In other words, Rahm Emanuel represents the very system of elite governance that he blames in his Atlantic article for creating our current political crisis — which should make us very suspect of the solutions he proposes.
So what does Emanuel actually say will help get America out of our status quo? Perhaps reining in the banking and financial industries that have wreaked havoc upon the economy? Or provide social programs like universal healthcare and a jobs guarantee that would help lift millions out of poverty and provide a safety net for struggling families? Nope.
Popular programs like Medicare for All, breaking up large financial institutions and providing guaranteed employment are being embraced by a number of 2020 Democratic candidates, including Bernie Sanders and Elizabeth Warren. But Emanuel instead uses his new perch as a columnist to preach empty bromides about “justice” and “standing up for middle-class interests and values.” In fact, Emanuel says he doesn’t think embracing bold new policies is the answer, dismissingly stating that “Every time Democrats look at a problem, they think of a program.”
On one point, Emanuel is crystal clear, saying, “The answer certainly isn’t socialism.” In his view, a more egalitarian politics that confronts market fundamentalism head-on just amounts to a more powerful “bureaucracy.” Such slights at a left-wing approach to government are nothing new, but it’s telling that Emanuel feels the need to decry a socialist turn in the Democratic Party.
Emanuel can see the leftward shifts occurring in the party he’s spent his political career pushing in a centrist direction. Socialism is rising in popularity, including in Chicago, where six democratic socialist city council members were just elected to office. It’s no surprise that he would be dismayed by such a development that stands as a direct repudiation of his time in office.

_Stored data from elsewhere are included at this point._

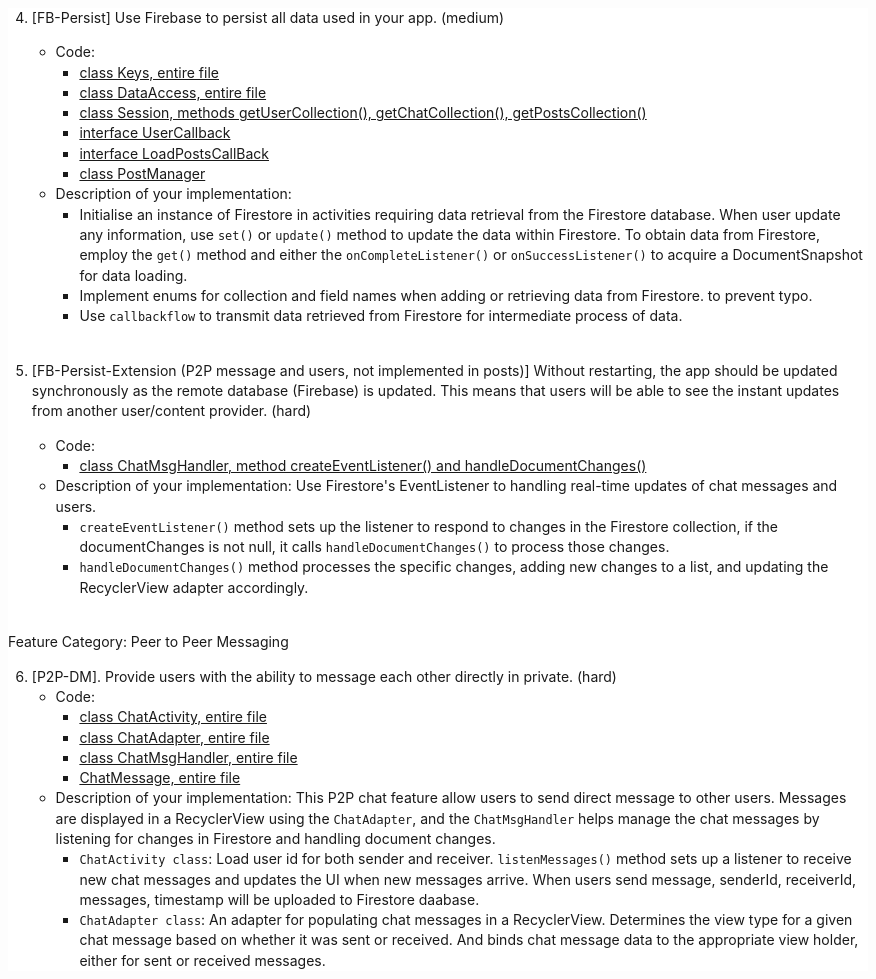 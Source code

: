 4. [FB-Persist] Use Firebase to persist all data used in your app. (medium)
   * Code:
        - [class Keys, entire file](https://gitlab.cecs.anu.edu.au/u7633338/ga-23s2/-/blob/main/app/src/main/java/com/example/ga_23s2/cloud/dataAccess/Keys.java)
        - [class DataAccess, entire file](https://gitlab.cecs.anu.edu.au/u7633338/ga-23s2/-/blob/main/app/src/main/java/com/example/ga_23s2/cloud/dataAccess/DataAccess.java)
        - [class Session, methods getUserCollection(), getChatCollection(), getPostsCollection()](https://gitlab.cecs.anu.edu.au/u7633338/ga-23s2/-/blob/main/app/src/main/java/com/example/ga_23s2/viewmodel/Session.java#L84-103)
        - [interface UserCallback](https://gitlab.cecs.anu.edu.au/u7633338/ga-23s2/-/blob/main/app/src/main/java/com/example/ga_23s2/view/userProfile/UserCallback.java)
        - [interface LoadPostsCallBack](https://gitlab.cecs.anu.edu.au/u7633338/ga-23s2/-/blob/main/app/src/main/java/com/example/ga_23s2/view/posts/LoadPostsCallBack.java)
        - [class PostManager](https://gitlab.cecs.anu.edu.au/u7633338/ga-23s2/-/blob/main/app/src/main/java/com/example/ga_23s2/view/posts/addPost/PostManager.java)
   * Description of your implementation:
        - Initialise an instance of Firestore in activities requiring data retrieval from the Firestore database. When user update any information, use `set()` or `update()` method to update the data within Firestore. To obtain data from Firestore, employ the `get()` method and either the `onCompleteListener()` or `onSuccessListener()` to acquire a DocumentSnapshot for data loading.
        - Implement enums for collection and field names when adding or retrieving data from Firestore. to prevent typo.
        - Use `callbackflow` to transmit data retrieved from Firestore for intermediate process of data.
     <br><br>

5. [FB-Persist-Extension (P2P message and users, not implemented in posts)] Without restarting, the app should be updated synchronously as the remote database (Firebase) is updated. This means that users will be able to see the instant updates from another user/content provider. (hard)
    * Code:
        - [class ChatMsgHandler, method createEventListener() and handleDocumentChanges()](https://gitlab.cecs.anu.edu.au/u7633338/ga-23s2/-/blob/main/app/src/main/java/com/example/ga_23s2/cloud/p2p/ChatMsgHandler.java#L35-59)
    * Description of your implementation: Use Firestore's EventListener to handling real-time updates of chat messages and users.
        - `createEventListener()` method sets up the listener to respond to changes in the Firestore collection, if the documentChanges is not null, it calls `handleDocumentChanges()` to process those changes.
        - `handleDocumentChanges()` method processes the specific changes, adding new changes to a list, and updating the RecyclerView adapter accordingly.
      <br><br>


Feature Category: Peer to Peer Messaging <br>

6. [P2P-DM]. Provide users with the ability to message each other directly in private. (hard)
   * Code:
      - [class ChatActivity, entire file](https://gitlab.cecs.anu.edu.au/u7633338/ga-23s2/-/blob/main/app/src/main/java/com/example/ga_23s2/view/p2pFragment/ChatActivity.java)
      - [class ChatAdapter, entire file](https://gitlab.cecs.anu.edu.au/u7633338/ga-23s2/-/blob/main/app/src/main/java/com/example/ga_23s2/view/p2pFragment/ChatAdapter.java)
      - [class ChatMsgHandler, entire file](https://gitlab.cecs.anu.edu.au/u7633338/ga-23s2/-/blob/main/app/src/main/java/com/example/ga_23s2/cloud/p2p/ChatMsgHandler.java)
      - [ChatMessage, entire file](https://gitlab.cecs.anu.edu.au/u7633338/ga-23s2/-/blob/main/app/src/main/java/com/example/ga_23s2/model/p2p/ChatMessage.java)
   * Description of your implementation: This P2P chat feature allow users to send direct message to other users. Messages are displayed in a RecyclerView using the `ChatAdapter`, and the `ChatMsgHandler` helps manage the chat messages by listening for changes in Firestore and handling document changes.
      - `ChatActivity class`: Load user id for both sender and receiver. `listenMessages()` method sets up a listener to receive new chat messages and updates the UI when new messages arrive. When users send message, senderId, receiverId, messages, timestamp will be uploaded to Firestore daabase.
      - `ChatAdapter class`: An adapter for populating chat messages in a RecyclerView. Determines the view type for a given chat message based on whether it was sent or received. And binds chat message data to the appropriate view holder, either for sent or received messages.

Whereas Emanuel carried out a “trickle-down” economic program that provided benefits to the top while poor neighborhoods were starved of resources, the new class of socialist leaders is advocating massive new taxes on the rich to fund social programs. If the Chicago’s 2019 elections are any indication, with progressives and socialists taking power across the city, Emanuel’s approach to governance has been proven an abject failure. Which is all the more reason he shouldn’t be taken seriously as a political authority.
We have only just begun to experience Emanuel’s new career in punditry. Tuesday also saw the announcement that he will join ABC News as a contributor. We can expect that he will continue to laud right-wing Democrat Joe Biden for his “discipline” on the campaign trail while attacking progressives such as Rep. Ilhan Omar and warning the party against taking clear stands on issues such as healthcare and the climate. After all, these are exactly the types of tired, backward-looking takes he was hired by these corporate media outlets to provide.
But for working people in Chicago and across the country, Rahm Emanuel’s centrist political vision has by now been fully discredited. Let’s make sure to never forget that.